If you know me, you know I am not a fan of Christmas. Yes, I'm a fan of holidays, eating until you explode and spending quality time with friends and family. However, I'm not a fan of the insane consumerism that marks this culture. Blinking lights & Jingle Bells? Bring it on. Gift exchanging marathon? No, thanks. Black Friday insanity? Only in America. I often joke now that if the Grinch & Scrooge had a baby, that child would be named Else Blake. Bake me a cookie, write me a poem, give me a long sincere hug but for the love of Yoda, don't buy me gifts, pass it on to the next person.

I'm also trying hard to teach my 3 year old daughter that the Earth does not evolve around her belly button - sharing is good, giving is better than receiving and too many unfortunate children in the world never get to have a roof over their heads, clothes on their back, shoes on their feet or a toy in their hands.

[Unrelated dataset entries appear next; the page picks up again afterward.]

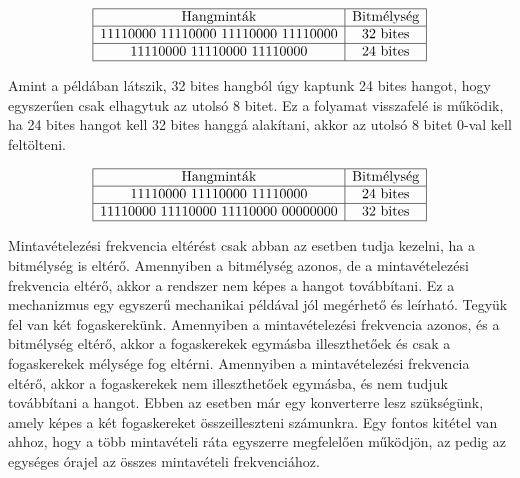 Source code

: \begin{align*}
	\begin{array}{|c|c|}
	\hline
	\text{Hangminták} & \text{Bitmélység} \\
	\hline
	\text{11110000 11110000 11110000 11110000} & \text{32 bites} \\
	\hline
	\text{11110000 11110000 11110000} & \text{24 bites} \\
	\hline
	\end{array}
\end{align*}
	
Amint a példában látszik, 32 bites hangból úgy kaptunk 24 bites hangot, 
hogy egyszerűen csak elhagytuk az utolsó 8 bitet. Ez a folyamat visszafelé is működik,
ha 24 bites hangot kell 32 bites hanggá alakítani, akkor az utolsó 8 bitet 0-val kell feltölteni.

\begin{align*}
	\begin{array}{|c|c|}
	\hline
	\text{Hangminták} & \text{Bitmélység} \\
	\hline
	\text{11110000 11110000 11110000} & \text{24 bites} \\
	\hline
	\text{11110000 11110000 11110000 00000000} & \text{32 bites} \\
	\hline
	\end{array}
\end{align*}

Mintavételezési frekvencia eltérést csak abban az esetben tudja kezelni, ha a
bitmélység is eltérő. Amennyiben a bitmélység azonos, de a mintavételezési
frekvencia eltérő, akkor a rendszer nem képes a hangot továbbítani.
Ez a mechanizmus egy egyszerű mechanikai példával jól megérhető és leírható.
Tegyük fel van két fogaskerekünk. Amennyiben a mintavételezési frekvencia azonos, és a 
bitmélység eltérő, akkor a fogaskerekek egymásba illeszthetőek és csak a fogaskerekek
mélysége fog eltérni. Amennyiben a mintavételezési frekvencia eltérő, akkor a fogaskerekek
nem illeszthetőek egymásba, és nem tudjuk továbbítani a hangot. Ebben az esetben már egy
konverterre lesz szükségünk, amely képes a két fogaskereket összeilleszteni számunkra.
Egy fontos kitétel van ahhoz, hogy a több mintavételi ráta egyszerre megfelelően működjön,
az pedig az egységes órajel az összes mintavételi frekvenciához.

I'm not trying to be mean & depressing, I'm trying to remind her that 1) she is fortunate to live here & have the things she does and 2) she needs to develop a compassionate, giving heart. It's so easy to look around and belly ache about the things we don't have that we forget to focus on the MANY MANY things we DO have.

Sharing & putting someone else's needs before your own was something my parents drilled into our heads growing up. My grandmother was one of the most generous, giving women I've met and so are my parents. They have their quirks & issues but dear God, they're very generous people.

A few months ago, my mother's prayer group knitted 200 scarves to send to one of the orphanages in India which her church supports. This is actually no big deal at all but yesterday she received a photo of all the children wearing the scarves, with notes of gratitude and joy. The comments, although simple, touched my heart. The children were excited that someone thought to make a gift for them. It made their day! Hmm... Really? A scarf? Children? I own 123 scarves (this is not a joke. I've counted) and I don't think twice about grabbing one on my way out the door. They mean nothing to me. But for these little ones the scarves meant a GIFT and they meant LOVE. It was a day of celebration when the packages arrived. Most children I know would have thrown the scarf aside and asked where their real gifts were. Joy would NOT have been a part of their reaction. Sad. But not for these Indian kids and that's pretty darn cool.

So here's to being less selfish (Else), less self centered (little 3 year old Doodles, she can't help it, she's 3) and being more in touch with making others' needs matter more than our own. I'll try my best. The picture below is going in my wallet as a reminder of the example my grandmother & parents set for me: always give.